The set of artifacts (configuration items) under the jurisdiction of CM

How artifacts are named How artifacts enter and leave the controlled set

How an artifact under CM is allowed to change.

How different versions of an artifact under CM are made available and under what conditions each one can be used

How CM tools are used to enable and enforce CM

CMMI Steps for CM

Capability Maturity Model Integration (CMMI) is a standard tool

Identify the configuration items, components, and related work products that will be placed under configuration management.

Establish and maintain a configuration management and change management system for controlling work products.

Create or release baselines for internal use and for delivery to the customer.

Track change requests for the configuration items.

Control changes in the content of configuration items.

Establish and maintain records describing configuration items.

Perform configuration audits to maintain the integrity of the configuration baselines.

Security Operations Concepts

Maintaining Operational Resilience – When it comes to day-to-day operations, few things are more important than maintaining the expected levels of service availability and integrity. Organizations require critical services to be resilient. When negative events affect the organization, the operations staff is expected to ensure minimal disruption to the organization’s activities. This includes anticipating such disruptions and ensuring that key systems are deployed and maintained to help ensure continuity. They are also expected to maintain processes and procedures to help ensure timely detection and response.

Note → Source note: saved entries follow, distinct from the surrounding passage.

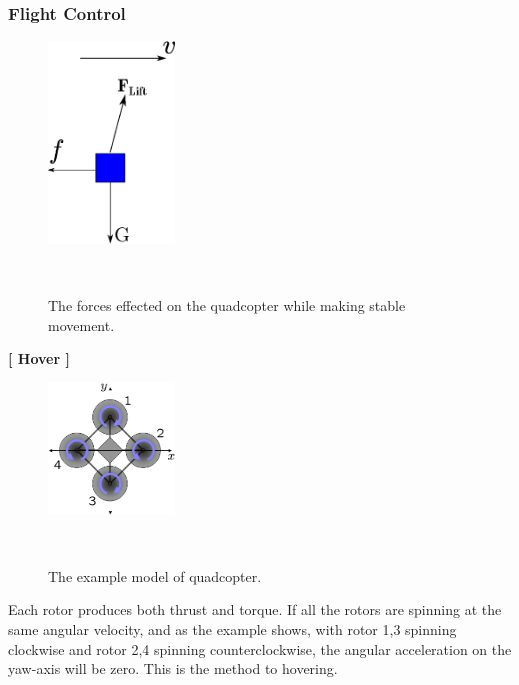 \subsubsection{Flight Control}
\begin{figure}[h!]

  \centering
    \includegraphics[width=0.3\textwidth]{../Pictures/flying.eps}
    \caption{The forces effected on the quadcopter while making stable movement.}\\
\end{figure}
\textbf{[ Hover ]}
\begin{figure}[H]

  \centering
    \includegraphics[width=0.3\textwidth]{../Pictures/Quadrotor_yaw_torque.png}
    \caption{The example model of quadcopter.}\\
\end{figure}


Each rotor produces both thrust and torque. If all the rotors are spinning at the same angular velocity, and as the example shows, with rotor 1,3 spinning clockwise and rotor 2,4 spinning counterclockwise, the angular acceleration on the yaw-axis will be zero.
This is the method to hovering.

Protecting Valuable Assets – Security operations are expected to provide day-to-day protection for a wide variety of resources, including human and material assets. They may not be responsible for setting strategy or designing appropriate security solutions. At a minimum, they will be expected to maintain the controls that have been put into place to protect sensitive or critical resources from compromise.

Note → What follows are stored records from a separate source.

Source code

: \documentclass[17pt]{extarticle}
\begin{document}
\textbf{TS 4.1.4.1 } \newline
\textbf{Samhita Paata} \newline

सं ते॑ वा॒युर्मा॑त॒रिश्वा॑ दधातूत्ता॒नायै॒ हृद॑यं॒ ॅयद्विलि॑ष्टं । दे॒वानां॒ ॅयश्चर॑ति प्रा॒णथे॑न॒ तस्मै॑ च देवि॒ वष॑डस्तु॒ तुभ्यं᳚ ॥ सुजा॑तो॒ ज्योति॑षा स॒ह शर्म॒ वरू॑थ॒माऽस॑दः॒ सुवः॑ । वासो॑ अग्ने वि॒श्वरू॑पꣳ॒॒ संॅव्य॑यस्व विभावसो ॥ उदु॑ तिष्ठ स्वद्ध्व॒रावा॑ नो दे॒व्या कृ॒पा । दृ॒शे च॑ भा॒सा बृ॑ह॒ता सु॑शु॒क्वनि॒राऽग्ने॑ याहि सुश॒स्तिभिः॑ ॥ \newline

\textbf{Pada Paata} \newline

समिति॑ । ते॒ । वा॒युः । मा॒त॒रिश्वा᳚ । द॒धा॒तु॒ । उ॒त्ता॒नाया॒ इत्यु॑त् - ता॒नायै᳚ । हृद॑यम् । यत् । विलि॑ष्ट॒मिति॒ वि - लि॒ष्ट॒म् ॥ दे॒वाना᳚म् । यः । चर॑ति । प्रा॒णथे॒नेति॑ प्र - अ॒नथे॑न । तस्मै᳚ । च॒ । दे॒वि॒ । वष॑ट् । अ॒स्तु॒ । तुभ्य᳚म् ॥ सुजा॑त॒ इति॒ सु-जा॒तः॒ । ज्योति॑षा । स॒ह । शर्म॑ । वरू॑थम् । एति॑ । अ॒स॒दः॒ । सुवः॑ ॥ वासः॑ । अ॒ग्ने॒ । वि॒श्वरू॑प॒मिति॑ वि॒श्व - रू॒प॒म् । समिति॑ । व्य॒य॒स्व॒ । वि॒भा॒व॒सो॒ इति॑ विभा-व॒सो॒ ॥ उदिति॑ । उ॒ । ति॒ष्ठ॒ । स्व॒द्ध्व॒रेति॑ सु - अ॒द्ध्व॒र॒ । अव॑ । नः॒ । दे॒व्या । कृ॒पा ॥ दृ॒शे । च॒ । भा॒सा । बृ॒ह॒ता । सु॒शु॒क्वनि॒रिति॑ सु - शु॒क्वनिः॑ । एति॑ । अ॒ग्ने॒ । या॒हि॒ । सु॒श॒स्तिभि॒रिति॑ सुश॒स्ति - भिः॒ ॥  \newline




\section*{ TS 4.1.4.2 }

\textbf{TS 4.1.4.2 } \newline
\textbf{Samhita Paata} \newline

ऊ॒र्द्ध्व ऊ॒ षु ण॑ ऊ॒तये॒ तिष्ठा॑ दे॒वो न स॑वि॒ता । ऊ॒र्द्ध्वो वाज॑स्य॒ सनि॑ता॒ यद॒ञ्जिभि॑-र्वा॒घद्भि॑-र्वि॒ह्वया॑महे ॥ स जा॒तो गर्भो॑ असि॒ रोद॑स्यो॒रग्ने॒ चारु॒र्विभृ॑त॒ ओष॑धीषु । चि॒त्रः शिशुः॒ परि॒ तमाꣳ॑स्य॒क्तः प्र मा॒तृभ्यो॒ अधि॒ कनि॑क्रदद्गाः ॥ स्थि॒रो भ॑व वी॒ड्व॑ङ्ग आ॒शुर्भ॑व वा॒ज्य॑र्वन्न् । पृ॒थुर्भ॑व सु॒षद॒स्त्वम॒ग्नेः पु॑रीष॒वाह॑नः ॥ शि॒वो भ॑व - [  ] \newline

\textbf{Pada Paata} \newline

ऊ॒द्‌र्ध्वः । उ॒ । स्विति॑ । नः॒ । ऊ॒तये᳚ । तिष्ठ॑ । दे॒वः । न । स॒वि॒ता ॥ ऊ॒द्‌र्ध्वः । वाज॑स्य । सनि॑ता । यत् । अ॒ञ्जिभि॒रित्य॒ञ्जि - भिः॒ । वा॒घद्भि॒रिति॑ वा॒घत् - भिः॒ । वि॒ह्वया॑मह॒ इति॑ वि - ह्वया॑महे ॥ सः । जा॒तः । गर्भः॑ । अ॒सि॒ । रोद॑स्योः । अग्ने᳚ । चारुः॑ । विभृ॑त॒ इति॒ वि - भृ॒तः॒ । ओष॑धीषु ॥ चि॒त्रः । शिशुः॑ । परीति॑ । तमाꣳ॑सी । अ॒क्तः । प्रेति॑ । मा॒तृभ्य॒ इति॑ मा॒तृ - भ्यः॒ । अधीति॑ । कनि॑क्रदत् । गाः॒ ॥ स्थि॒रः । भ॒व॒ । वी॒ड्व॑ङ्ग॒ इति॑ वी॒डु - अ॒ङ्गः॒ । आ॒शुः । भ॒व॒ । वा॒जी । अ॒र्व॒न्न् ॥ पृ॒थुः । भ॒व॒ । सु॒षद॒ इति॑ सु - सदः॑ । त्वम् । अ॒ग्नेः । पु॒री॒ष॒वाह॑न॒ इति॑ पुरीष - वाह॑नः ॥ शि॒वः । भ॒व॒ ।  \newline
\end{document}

Controlling System Accounts – Under the current regulatory environment, there has been a renewed focus on maintaining control over users (subjects) that have access to key business systems. In many cases, these subjects have extensive or unlimited capabilities on a given system; these are privileges that could be misused or abused. Operations security will be expected to provide checks and balances against privileged accounts as well as maintain processes that ensure that there continues to be a valid business need for them.

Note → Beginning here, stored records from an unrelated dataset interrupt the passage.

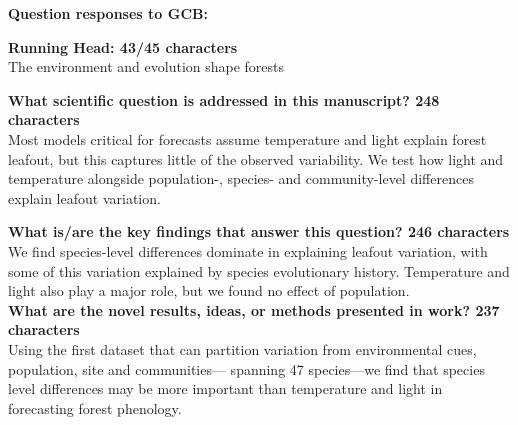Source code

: \documentclass{letter}
\begin{document}
\textbf{Question responses to GCB:}


\textbf{Running Head: 43/45 characters}\\

The environment and evolution shape forests 


\textbf{What scientific question is addressed in this manuscript? 248 characters}\\


Most models critical for forecasts assume temperature and light explain forest leafout, but this captures little of the observed variability. We test how light and temperature alongside population-, species- and community-level differences explain leafout variation. %

\textbf{What is/are the key findings that answer this question? 246 characters}\\


We find species-level differences dominate in explaining leafout variation, with some of this variation explained by species evolutionary history. Temperature and light also play a major role, but we found no effect of population.  \\

\textbf{What are the novel results, ideas, or methods presented in work? 237 characters}\\
Using the first dataset that can partition variation from environmental cues, population, site and communities--- spanning 47 species---we find that species level differences may be more important than temperature and light in forecasting forest phenology. \\
\end{document}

Managing Security Services Effectively – No security operations will be effective without strong service management and the processes that are put into place to ensure service consistency. These include key service management processes common to most IT services such as change, configuration, and problem management. It will also include security-specific procedures such as user provisioning and Help/ Service Desk procedures. In today’s security operations, there is also considerable focus on reporting and continuous service improvement practices. These themes are discussed in the detailed sections below.

Key Operational Processes and Procedures

Controlling Privileged Accounts: ID Management, Identity and Access management (IAM) – control and audit the ID’s, be careful of ones that can execute scripts

Need to Know / Least Privilege – limit to the lowest level

Managing Accounts Using Groups and Roles – rights and privileges to be assigned to groups or a role as opposed to individual accounts – Role Based Access Control (RBAC)

Privileged Accounts

Root or Built-in Administrator Accounts

Service Accounts – used by system services and core applications – automated programs – LDAP, Database management systems

Administrator Accounts – assigned to named individuals

Power Users – greater privileges than normal users

Separation of Duties

System administrator enjoy the highest level of privilege on most systems

Least Privilege – The system administrator often does not require access to every system and function in an organization. Determine what access is needed and apply accordingly.

Monitoring – If possible, the system administrator’s actions should be logged and sent to a separate system that the system administrator does not control. The logs should be reviewed with change or configuration management requests to determine if only authorized actions are taking place.

Separation of Duties – An administrator should not have the ability to engage in malicious activities without collusion.

Background Investigation – A background investigation should be conducted to determine if the system administrator has abused the role in the past or may be vulnerable to blackmail or extortion attempts.

Job Rotation – System administrators should be subject to job rotation. Job rotation ensures another individual must perform the original system administrator’s duties and also review their work.

Operators

They provide day-to-day operations of the mainframe environment, ensuring that scheduled jobs are running effectively and troubleshooting problems that may arise. They also act as the arms and legs of the mainframe environment, loading and unloading tape and results of job print runs. Operators have elevated privileges but less than those of system administrators.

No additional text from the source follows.